A goodly part of his personality as an instructor and leader in the world of Spey is is sheer delight in fishing the rods and inducting other to his passion. I had wanted
to return the favor Simon did me on the Missouri last year, showing off the White, but his travel work schedule only gave us a few hours.
I wanted to impart some of Simon’s goofy delight in fishing a “new river” with a double hander _ particularly a light switch rod, (Sage One 11’ 4wt) with a team of soft hackles. Now as it happened we had been staring at risers all weekend during class hours, but in the short time available we were a little early.
Not that Simon didn’t take delight in finding any fish up feeding, and dragging him off the water to move spots, or even catch his flight home, took some urging. Which really is what its all about _ the allure of the Spey cast.
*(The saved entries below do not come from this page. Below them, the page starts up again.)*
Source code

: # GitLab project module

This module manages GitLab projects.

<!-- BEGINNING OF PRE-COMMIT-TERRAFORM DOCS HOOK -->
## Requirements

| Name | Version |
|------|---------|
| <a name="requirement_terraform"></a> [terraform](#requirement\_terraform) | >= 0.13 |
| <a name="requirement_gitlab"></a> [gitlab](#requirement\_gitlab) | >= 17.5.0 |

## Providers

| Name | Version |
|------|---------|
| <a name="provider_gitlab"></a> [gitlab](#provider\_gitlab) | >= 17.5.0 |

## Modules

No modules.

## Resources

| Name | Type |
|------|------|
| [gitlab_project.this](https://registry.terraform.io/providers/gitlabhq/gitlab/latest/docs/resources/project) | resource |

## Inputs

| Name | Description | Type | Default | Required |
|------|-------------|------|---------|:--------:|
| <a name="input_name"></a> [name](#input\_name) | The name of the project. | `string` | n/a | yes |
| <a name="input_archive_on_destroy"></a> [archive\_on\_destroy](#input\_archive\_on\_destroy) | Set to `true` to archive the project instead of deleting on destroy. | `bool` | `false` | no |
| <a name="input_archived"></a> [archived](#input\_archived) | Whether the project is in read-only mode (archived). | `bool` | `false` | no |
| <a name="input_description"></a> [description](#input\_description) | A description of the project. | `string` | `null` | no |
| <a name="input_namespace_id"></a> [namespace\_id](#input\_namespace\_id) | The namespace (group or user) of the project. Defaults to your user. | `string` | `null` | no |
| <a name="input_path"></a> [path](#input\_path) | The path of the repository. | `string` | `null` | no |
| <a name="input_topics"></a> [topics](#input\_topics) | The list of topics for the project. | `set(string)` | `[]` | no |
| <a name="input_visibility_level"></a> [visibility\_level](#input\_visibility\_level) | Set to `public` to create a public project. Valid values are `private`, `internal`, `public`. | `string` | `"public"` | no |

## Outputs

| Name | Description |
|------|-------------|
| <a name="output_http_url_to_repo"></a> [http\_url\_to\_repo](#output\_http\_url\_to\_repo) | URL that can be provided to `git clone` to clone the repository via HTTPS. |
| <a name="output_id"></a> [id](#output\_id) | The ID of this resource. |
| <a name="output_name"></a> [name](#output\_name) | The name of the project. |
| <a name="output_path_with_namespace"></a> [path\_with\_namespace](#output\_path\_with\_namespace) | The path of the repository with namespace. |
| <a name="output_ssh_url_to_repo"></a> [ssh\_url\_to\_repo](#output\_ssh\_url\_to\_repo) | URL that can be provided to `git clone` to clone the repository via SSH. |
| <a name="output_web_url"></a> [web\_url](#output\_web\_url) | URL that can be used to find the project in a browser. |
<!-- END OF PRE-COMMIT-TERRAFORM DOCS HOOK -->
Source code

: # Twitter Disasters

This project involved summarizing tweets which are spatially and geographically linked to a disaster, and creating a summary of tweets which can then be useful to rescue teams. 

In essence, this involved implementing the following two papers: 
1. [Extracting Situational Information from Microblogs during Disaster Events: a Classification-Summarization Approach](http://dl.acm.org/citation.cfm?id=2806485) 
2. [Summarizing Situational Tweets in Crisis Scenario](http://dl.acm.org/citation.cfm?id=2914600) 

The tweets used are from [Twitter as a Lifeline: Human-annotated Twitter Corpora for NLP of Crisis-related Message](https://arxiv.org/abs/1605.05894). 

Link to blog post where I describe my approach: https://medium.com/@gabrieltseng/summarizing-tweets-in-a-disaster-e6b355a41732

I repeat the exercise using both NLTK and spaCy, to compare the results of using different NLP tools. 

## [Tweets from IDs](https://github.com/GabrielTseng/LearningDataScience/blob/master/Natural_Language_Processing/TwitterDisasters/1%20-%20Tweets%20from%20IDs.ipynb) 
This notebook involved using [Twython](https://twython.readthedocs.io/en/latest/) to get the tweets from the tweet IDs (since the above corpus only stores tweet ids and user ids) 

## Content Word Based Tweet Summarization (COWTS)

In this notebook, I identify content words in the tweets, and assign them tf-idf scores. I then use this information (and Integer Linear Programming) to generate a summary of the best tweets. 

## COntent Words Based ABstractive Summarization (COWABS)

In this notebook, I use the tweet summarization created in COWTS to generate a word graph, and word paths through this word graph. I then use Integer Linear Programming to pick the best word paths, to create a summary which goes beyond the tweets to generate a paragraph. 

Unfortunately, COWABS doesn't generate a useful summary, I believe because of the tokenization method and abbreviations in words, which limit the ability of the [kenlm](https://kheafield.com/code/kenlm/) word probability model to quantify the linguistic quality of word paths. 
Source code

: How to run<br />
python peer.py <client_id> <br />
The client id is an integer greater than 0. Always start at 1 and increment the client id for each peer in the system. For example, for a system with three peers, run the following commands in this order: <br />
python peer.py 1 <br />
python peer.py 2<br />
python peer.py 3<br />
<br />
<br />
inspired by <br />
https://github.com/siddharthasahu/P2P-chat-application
Yes the longer rods have advantages in certain instances, well suited to our wide rivers, as Simon points our for devotees of soft hackles or buggers and other streamers. But the real allure is in the tempo of the cast, the movement of the rod tip, and watching those long lines unfurl otherwise impossible distances.
Its terribly addictive, just ask Bill, myself or any of the other classmates. Its not going to be the last you will hear of Spey casting around here.